Multi Media referencing in moving back to Linux

Gramp 5.2.1
I’m moving my data from Windows to Linux. All went well but the many hundreds of media references did not work. I have changed the Media base in preferences and tried the media reference in Tools but neither worked

Hi Paul,

Good to see you here too, and please check my reply on the list. Changing paths is easy if you see the logic behind it, but it’s almost impossible to help you with that without some real data.

Enno

See my two answers in my email

Thank you for your assistance

1 Like

Hi Paul,

When I look at these, the paths are quite a mess, and it looks like this mess is caused by Gramps, which is why I reply here, so that others can comment on it too. I see Windows drive letters in those paths, and the full paths seem to be inside the grampsdb folder, and that is very weird.

If you still have access to the Windows version of your tree, I suggest that you set the base path there to your media folder, whatever that is, and then use the media manager to convert all absolute paths to relative ones. The effect of that is that the individual media paths stored in Gramps, which you can see in the media category, don’t start with something like C:\Users\Paul anymore.
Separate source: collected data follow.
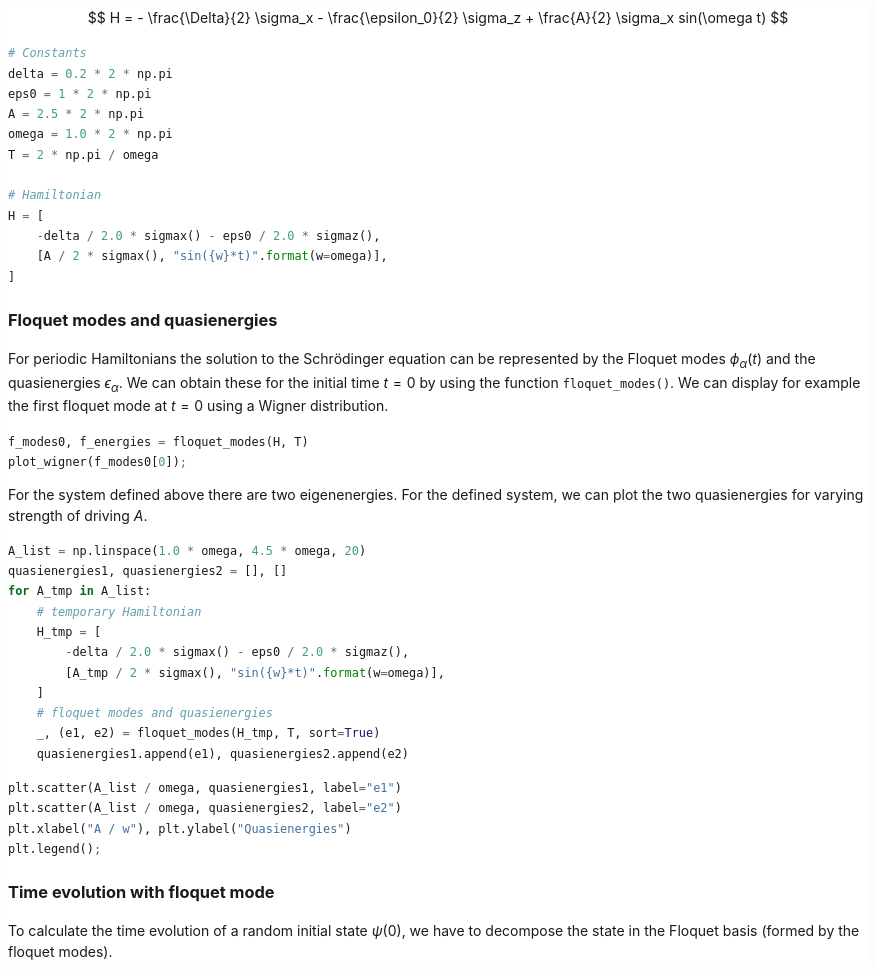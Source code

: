 $$ H = - \frac{\Delta}{2} \sigma_x - \frac{\epsilon_0}{2} \sigma_z + \frac{A}{2} \sigma_x sin(\omega t) $$

```python
# Constants
delta = 0.2 * 2 * np.pi
eps0 = 1 * 2 * np.pi
A = 2.5 * 2 * np.pi
omega = 1.0 * 2 * np.pi
T = 2 * np.pi / omega

# Hamiltonian
H = [
    -delta / 2.0 * sigmax() - eps0 / 2.0 * sigmaz(),
    [A / 2 * sigmax(), "sin({w}*t)".format(w=omega)],
]
```

### Floquet modes and quasienergies
For periodic Hamiltonians the solution to the Schrödinger equation can be represented by the Floquet modes $\phi_\alpha(t)$ and the quasienergies $\epsilon_\alpha$. We can obtain these for the initial time $t=0$ by using the function `floquet_modes()`. We can display for example the first floquet mode at $t=0$ using a Wigner distribution.

```python
f_modes0, f_energies = floquet_modes(H, T)
plot_wigner(f_modes0[0]);
```

For the system defined above there are two eigenenergies. For the defined system, we can plot the two quasienergies for varying strength of driving $A$.

```python
A_list = np.linspace(1.0 * omega, 4.5 * omega, 20)
quasienergies1, quasienergies2 = [], []
for A_tmp in A_list:
    # temporary Hamiltonian
    H_tmp = [
        -delta / 2.0 * sigmax() - eps0 / 2.0 * sigmaz(),
        [A_tmp / 2 * sigmax(), "sin({w}*t)".format(w=omega)],
    ]
    # floquet modes and quasienergies
    _, (e1, e2) = floquet_modes(H_tmp, T, sort=True)
    quasienergies1.append(e1), quasienergies2.append(e2)
```

```python
plt.scatter(A_list / omega, quasienergies1, label="e1")
plt.scatter(A_list / omega, quasienergies2, label="e2")
plt.xlabel("A / w"), plt.ylabel("Quasienergies")
plt.legend();
```

### Time evolution with floquet mode
To calculate the time evolution of a random initial state $\psi(0)$, we have to decompose the state in the Floquet basis (formed by the floquet modes).
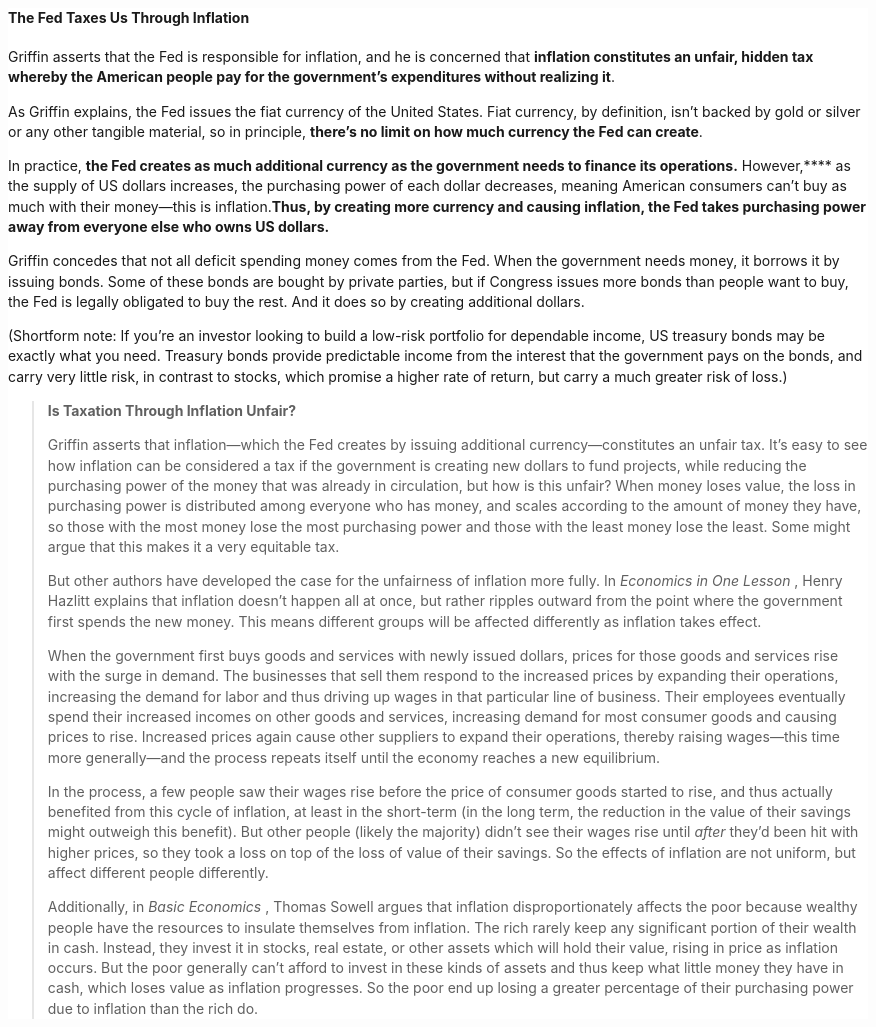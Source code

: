 #### The Fed Taxes Us Through Inflation

Griffin asserts that the Fed is responsible for inflation, and he is concerned that **inflation constitutes an unfair, hidden tax whereby the American people pay for the government’s expenditures without realizing it**.

As Griffin explains, the Fed issues the fiat currency of the United States. Fiat currency, by definition, isn’t backed by gold or silver or any other tangible material, so in principle, **there’s no limit on how much currency the Fed can create**.

In practice, **the Fed creates as much additional currency as the government needs to finance its operations.** However,**** as the supply of US dollars increases, the purchasing power of each dollar decreases, meaning American consumers can’t buy as much with their money—this is inflation.**Thus, by creating more currency and causing inflation, the Fed takes purchasing power away from everyone else who owns US dollars.**

Griffin concedes that not all deficit spending money comes from the Fed. When the government needs money, it borrows it by issuing bonds. Some of these bonds are bought by private parties, but if Congress issues more bonds than people want to buy, the Fed is legally obligated to buy the rest. And it does so by creating additional dollars.

(Shortform note: If you’re an investor looking to build a low-risk portfolio for dependable income, US treasury bonds may be exactly what you need. Treasury bonds provide predictable income from the interest that the government pays on the bonds, and carry very little risk, in contrast to stocks, which promise a higher rate of return, but carry a much greater risk of loss.)

> **Is Taxation Through Inflation Unfair?**
> 
> Griffin asserts that inflation—which the Fed creates by issuing additional currency—constitutes an unfair tax. It’s easy to see how inflation can be considered a tax if the government is creating new dollars to fund projects, while reducing the purchasing power of the money that was already in circulation, but how is this unfair? When money loses value, the loss in purchasing power is distributed among everyone who has money, and scales according to the amount of money they have, so those with the most money lose the most purchasing power and those with the least money lose the least. Some might argue that this makes it a very equitable tax.
> 
> But other authors have developed the case for the unfairness of inflation more fully. In _Economics in One Lesson_ , Henry Hazlitt explains that inflation doesn’t happen all at once, but rather ripples outward from the point where the government first spends the new money. This means different groups will be affected differently as inflation takes effect.
> 
> When the government first buys goods and services with newly issued dollars, prices for those goods and services rise with the surge in demand. The businesses that sell them respond to the increased prices by expanding their operations, increasing the demand for labor and thus driving up wages in that particular line of business. Their employees eventually spend their increased incomes on other goods and services, increasing demand for most consumer goods and causing prices to rise. Increased prices again cause other suppliers to expand their operations, thereby raising wages—this time more generally—and the process repeats itself until the economy reaches a new equilibrium.
> 
> In the process, a few people saw their wages rise before the price of consumer goods started to rise, and thus actually benefited from this cycle of inflation, at least in the short-term (in the long term, the reduction in the value of their savings might outweigh this benefit). But other people (likely the majority) didn’t see their wages rise until _after_ they’d been hit with higher prices, so they took a loss on top of the loss of value of their savings. So the effects of inflation are not uniform, but affect different people differently.
> 
> Additionally, in _Basic Economics_ , Thomas Sowell argues that inflation disproportionately affects the poor because wealthy people have the resources to insulate themselves from inflation. The rich rarely keep any significant portion of their wealth in cash. Instead, they invest it in stocks, real estate, or other assets which will hold their value, rising in price as inflation occurs. But the poor generally can’t afford to invest in these kinds of assets and thus keep what little money they have in cash, which loses value as inflation progresses. So the poor end up losing a greater percentage of their purchasing power due to inflation than the rich do.
> 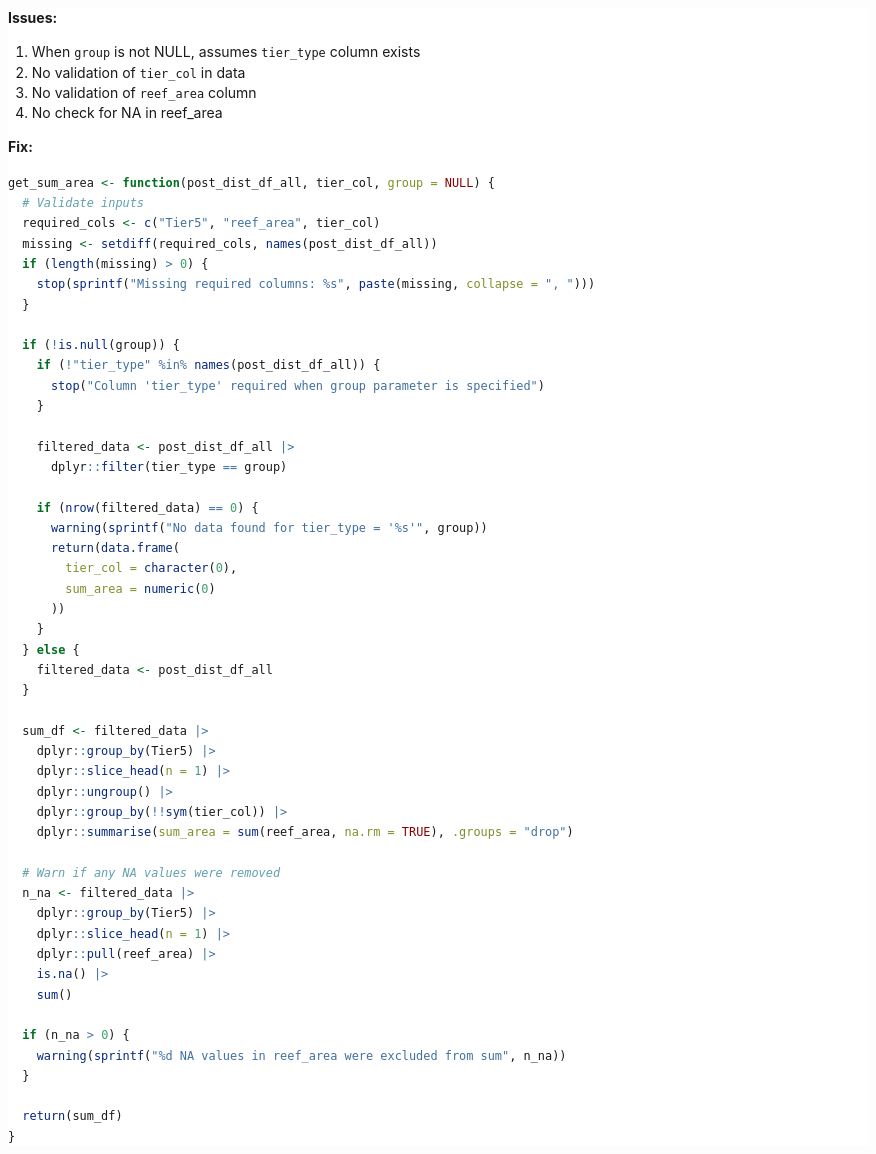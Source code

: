 **Issues:**
1. When `group` is not NULL, assumes `tier_type` column exists
2. No validation of `tier_col` in data
3. No validation of `reef_area` column
4. No check for NA in reef_area

**Fix:**
```r
get_sum_area <- function(post_dist_df_all, tier_col, group = NULL) {
  # Validate inputs
  required_cols <- c("Tier5", "reef_area", tier_col)
  missing <- setdiff(required_cols, names(post_dist_df_all))
  if (length(missing) > 0) {
    stop(sprintf("Missing required columns: %s", paste(missing, collapse = ", ")))
  }

  if (!is.null(group)) {
    if (!"tier_type" %in% names(post_dist_df_all)) {
      stop("Column 'tier_type' required when group parameter is specified")
    }

    filtered_data <- post_dist_df_all |>
      dplyr::filter(tier_type == group)

    if (nrow(filtered_data) == 0) {
      warning(sprintf("No data found for tier_type = '%s'", group))
      return(data.frame(
        tier_col = character(0),
        sum_area = numeric(0)
      ))
    }
  } else {
    filtered_data <- post_dist_df_all
  }

  sum_df <- filtered_data |>
    dplyr::group_by(Tier5) |>
    dplyr::slice_head(n = 1) |>
    dplyr::ungroup() |>
    dplyr::group_by(!!sym(tier_col)) |>
    dplyr::summarise(sum_area = sum(reef_area, na.rm = TRUE), .groups = "drop")

  # Warn if any NA values were removed
  n_na <- filtered_data |>
    dplyr::group_by(Tier5) |>
    dplyr::slice_head(n = 1) |>
    dplyr::pull(reef_area) |>
    is.na() |>
    sum()

  if (n_na > 0) {
    warning(sprintf("%d NA values in reef_area were excluded from sum", n_na))
  }

  return(sum_df)
}
```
It also helps to avoid creating backups with media. They seem to make things easier at first sight, because you can just transfer one big file to the new machine or OS, but they have a nasty effect on the restore process, because Gramps creates a .media folder named after the backup file, where it stores all restored media files. It does that to prevent overwriting existing files, which is good, but it also results in very long paths, which can be quite awkward on the long term. And if you already backed up your Documents and Pictures folders, and transfered those to the new OS, you get a lot of duplicates, which are a waste of time and space.

IMO, life is much easier if you use a baclup without media. When you restore that, and have relative paths, all you need to do is change the base path on Linux, so that it points to the location where you restored your media.

Please let us know whether this works for you.

Enno

This issue is now solved and should be closed

I can’t close it, but you can mark one message, like my earlier answer, as a solution.